Brief: Repeat the records below exactly as they appear.

Dataset records:

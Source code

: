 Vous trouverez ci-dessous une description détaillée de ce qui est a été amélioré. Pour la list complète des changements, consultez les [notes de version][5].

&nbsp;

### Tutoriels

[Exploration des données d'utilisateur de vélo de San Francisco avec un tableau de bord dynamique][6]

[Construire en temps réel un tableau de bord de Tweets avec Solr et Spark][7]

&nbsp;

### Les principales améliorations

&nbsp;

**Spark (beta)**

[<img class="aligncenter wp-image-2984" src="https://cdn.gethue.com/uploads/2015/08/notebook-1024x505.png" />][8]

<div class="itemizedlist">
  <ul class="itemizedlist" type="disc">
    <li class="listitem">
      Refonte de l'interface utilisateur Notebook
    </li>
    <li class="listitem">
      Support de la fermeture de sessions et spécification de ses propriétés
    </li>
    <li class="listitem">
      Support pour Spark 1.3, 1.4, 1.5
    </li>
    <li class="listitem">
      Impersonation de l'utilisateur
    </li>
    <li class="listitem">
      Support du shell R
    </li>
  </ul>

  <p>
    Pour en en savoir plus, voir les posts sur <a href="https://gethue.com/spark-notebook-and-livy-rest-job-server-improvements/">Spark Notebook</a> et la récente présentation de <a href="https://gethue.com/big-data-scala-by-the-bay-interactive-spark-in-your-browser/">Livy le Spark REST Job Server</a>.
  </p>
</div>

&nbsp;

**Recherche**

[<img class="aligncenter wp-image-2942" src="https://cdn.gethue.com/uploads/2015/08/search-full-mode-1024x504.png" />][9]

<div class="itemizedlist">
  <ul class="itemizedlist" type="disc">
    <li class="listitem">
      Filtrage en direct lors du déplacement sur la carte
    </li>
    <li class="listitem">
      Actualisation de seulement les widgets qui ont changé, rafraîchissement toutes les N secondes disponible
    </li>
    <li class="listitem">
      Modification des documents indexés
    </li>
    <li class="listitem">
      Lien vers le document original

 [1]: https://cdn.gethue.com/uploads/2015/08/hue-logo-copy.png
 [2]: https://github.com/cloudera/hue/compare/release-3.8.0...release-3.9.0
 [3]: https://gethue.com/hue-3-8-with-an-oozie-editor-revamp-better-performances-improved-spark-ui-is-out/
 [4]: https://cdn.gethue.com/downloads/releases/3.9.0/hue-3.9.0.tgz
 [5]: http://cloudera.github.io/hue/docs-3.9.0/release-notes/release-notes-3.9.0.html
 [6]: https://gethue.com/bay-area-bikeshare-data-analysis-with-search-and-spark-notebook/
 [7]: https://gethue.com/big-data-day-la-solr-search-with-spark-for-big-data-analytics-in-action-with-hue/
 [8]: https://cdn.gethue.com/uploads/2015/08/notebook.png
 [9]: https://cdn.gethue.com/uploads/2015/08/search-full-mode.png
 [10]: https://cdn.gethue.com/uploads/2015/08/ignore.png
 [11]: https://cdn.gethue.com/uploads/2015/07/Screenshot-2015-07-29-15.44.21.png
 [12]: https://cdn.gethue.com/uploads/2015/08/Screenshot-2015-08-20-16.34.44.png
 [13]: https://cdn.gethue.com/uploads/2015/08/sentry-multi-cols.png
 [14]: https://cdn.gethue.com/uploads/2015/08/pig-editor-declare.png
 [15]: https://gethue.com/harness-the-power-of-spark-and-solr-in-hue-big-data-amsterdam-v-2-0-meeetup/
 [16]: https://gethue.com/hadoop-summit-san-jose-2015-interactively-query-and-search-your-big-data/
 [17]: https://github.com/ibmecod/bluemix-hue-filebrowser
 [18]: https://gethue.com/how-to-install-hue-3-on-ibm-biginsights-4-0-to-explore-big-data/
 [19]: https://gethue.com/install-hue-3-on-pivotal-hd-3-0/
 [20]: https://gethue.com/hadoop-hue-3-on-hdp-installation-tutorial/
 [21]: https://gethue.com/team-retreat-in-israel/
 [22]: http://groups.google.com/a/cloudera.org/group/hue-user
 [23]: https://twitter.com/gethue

Reply:
Source code

: Vous trouverez ci-dessous une description détaillée de ce qui est a été amélioré. Pour la list complète des changements, consultez les [notes de version][5].

&nbsp;

### Tutoriels

[Exploration des données d'utilisateur de vélo de San Francisco avec un tableau de bord dynamique][6]

[Construire en temps réel un tableau de bord de Tweets avec Solr et Spark][7]

&nbsp;

### Les principales améliorations

&nbsp;

**Spark (beta)**

[<img class="aligncenter wp-image-2984" src="https://cdn.gethue.com/uploads/2015/08/notebook-1024x505.png" />][8]

<div class="itemizedlist">
  <ul class="itemizedlist" type="disc">
    <li class="listitem">
      Refonte de l'interface utilisateur Notebook
    </li>
    <li class="listitem">
      Support de la fermeture de sessions et spécification de ses propriétés
    </li>
    <li class="listitem">
      Support pour Spark 1.3, 1.4, 1.5
    </li>
    <li class="listitem">
      Impersonation de l'utilisateur
    </li>
    <li class="listitem">
      Support du shell R
    </li>
  </ul>

  <p>
    Pour en en savoir plus, voir les posts sur <a href="https://gethue.com/spark-notebook-and-livy-rest-job-server-improvements/">Spark Notebook</a> et la récente présentation de <a href="https://gethue.com/big-data-scala-by-the-bay-interactive-spark-in-your-browser/">Livy le Spark REST Job Server</a>.
  </p>
</div>

&nbsp;

**Recherche**

[<img class="aligncenter wp-image-2942" src="https://cdn.gethue.com/uploads/2015/08/search-full-mode-1024x504.png" />][9]

<div class="itemizedlist">
  <ul class="itemizedlist" type="disc">
    <li class="listitem">
      Filtrage en direct lors du déplacement sur la carte
    </li>
    <li class="listitem">
      Actualisation de seulement les widgets qui ont changé, rafraîchissement toutes les N secondes disponible
    </li>
    <li class="listitem">
      Modification des documents indexés
    </li>
    <li class="listitem">
      Lien vers le document original

 [1]: https://cdn.gethue.com/uploads/2015/08/hue-logo-copy.png
 [2]: https://github.com/cloudera/hue/compare/release-3.8.0...release-3.9.0
 [3]: https://gethue.com/hue-3-8-with-an-oozie-editor-revamp-better-performances-improved-spark-ui-is-out/
 [4]: https://cdn.gethue.com/downloads/releases/3.9.0/hue-3.9.0.tgz
 [5]: http://cloudera.github.io/hue/docs-3.9.0/release-notes/release-notes-3.9.0.html
 [6]: https://gethue.com/bay-area-bikeshare-data-analysis-with-search-and-spark-notebook/
 [7]: https://gethue.com/big-data-day-la-solr-search-with-spark-for-big-data-analytics-in-action-with-hue/
 [8]: https://cdn.gethue.com/uploads/2015/08/notebook.png
 [9]: https://cdn.gethue.com/uploads/2015/08/search-full-mode.png
 [10]: https://cdn.gethue.com/uploads/2015/08/ignore.png
 [11]: https://cdn.gethue.com/uploads/2015/07/Screenshot-2015-07-29-15.44.21.png
 [12]: https://cdn.gethue.com/uploads/2015/08/Screenshot-2015-08-20-16.34.44.png
 [13]: https://cdn.gethue.com/uploads/2015/08/sentry-multi-cols.png
 [14]: https://cdn.gethue.com/uploads/2015/08/pig-editor-declare.png
 [15]: https://gethue.com/harness-the-power-of-spark-and-solr-in-hue-big-data-amsterdam-v-2-0-meeetup/
 [16]: https://gethue.com/hadoop-summit-san-jose-2015-interactively-query-and-search-your-big-data/
 [17]: https://github.com/ibmecod/bluemix-hue-filebrowser
 [18]: https://gethue.com/how-to-install-hue-3-on-ibm-biginsights-4-0-to-explore-big-data/
 [19]: https://gethue.com/install-hue-3-on-pivotal-hd-3-0/
 [20]: https://gethue.com/hadoop-hue-3-on-hdp-installation-tutorial/
 [21]: https://gethue.com/team-retreat-in-israel/
 [22]: http://groups.google.com/a/cloudera.org/group/hue-user
 [23]: https://twitter.com/gethue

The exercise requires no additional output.